A mysterious and talented driver gets into trouble when he tries to help out his new neighbour.
Drive is one of those films that can be described with one word - cool. Everything about it is cool: the soundtrack is cool, the cinematography style is cool and the main character is the epitome of cool (played by Ryan Gosling who is also, cool). However, what I like most about this film, and what I think you can take from it as a filmmaker, is that the director was not afraid to break filmmaking rules and clichés.
One of the first things you learn as a filmmaker is the 180 Degree Rule. When you are filming a conversation between two people, you keep each character on their respective side of the frame so as not to cross the line and confuse the audience. Whilst Drive does not technically cross the line, it seems like it does by framing the characters to the side of the frame in which they are looking. This most likely is done for stylistic reasons but it does give the film a fresh look and feel.

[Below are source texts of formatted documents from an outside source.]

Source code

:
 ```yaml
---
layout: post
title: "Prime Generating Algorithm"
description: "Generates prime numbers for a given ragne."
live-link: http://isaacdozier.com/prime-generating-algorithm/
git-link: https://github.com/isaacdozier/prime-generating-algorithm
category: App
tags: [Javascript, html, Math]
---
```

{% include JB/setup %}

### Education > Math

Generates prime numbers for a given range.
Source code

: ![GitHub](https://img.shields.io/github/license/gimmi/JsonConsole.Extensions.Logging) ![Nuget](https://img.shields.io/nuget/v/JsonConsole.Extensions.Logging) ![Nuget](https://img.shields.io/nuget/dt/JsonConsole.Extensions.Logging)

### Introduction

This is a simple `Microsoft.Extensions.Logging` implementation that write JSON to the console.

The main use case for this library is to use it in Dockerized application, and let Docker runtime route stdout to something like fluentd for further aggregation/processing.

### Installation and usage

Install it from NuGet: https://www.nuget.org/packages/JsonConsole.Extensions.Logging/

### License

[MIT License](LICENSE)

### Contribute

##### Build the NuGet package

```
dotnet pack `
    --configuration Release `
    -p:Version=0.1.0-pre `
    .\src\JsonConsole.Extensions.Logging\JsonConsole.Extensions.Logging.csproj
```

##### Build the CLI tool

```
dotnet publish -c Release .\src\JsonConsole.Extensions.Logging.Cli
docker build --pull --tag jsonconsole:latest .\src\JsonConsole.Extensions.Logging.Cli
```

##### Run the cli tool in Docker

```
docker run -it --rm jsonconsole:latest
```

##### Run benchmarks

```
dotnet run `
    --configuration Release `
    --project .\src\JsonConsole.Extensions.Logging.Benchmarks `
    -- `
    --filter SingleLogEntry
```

Drive also dips into surreal moments despite being a very realistically styled film. In the elevator scene where the two main characters kiss for the first time, the lighting drops which isolates the two main characters and creates a very powerful moment. Also, during a car chase scene, the director decides to hole on a slow motion shot of a characters face as a car crashes up behind her. Most films will tend to focus lots of their shots on big car crashes however Drive tends to keeps its focus on the emotions of the characters. The use of these unconventional and original techniques give the story a fresh and stylistic image, making it very enjoyable to watch.
The film technique and the overall style of this film make it incredible viewing for any filmmaker.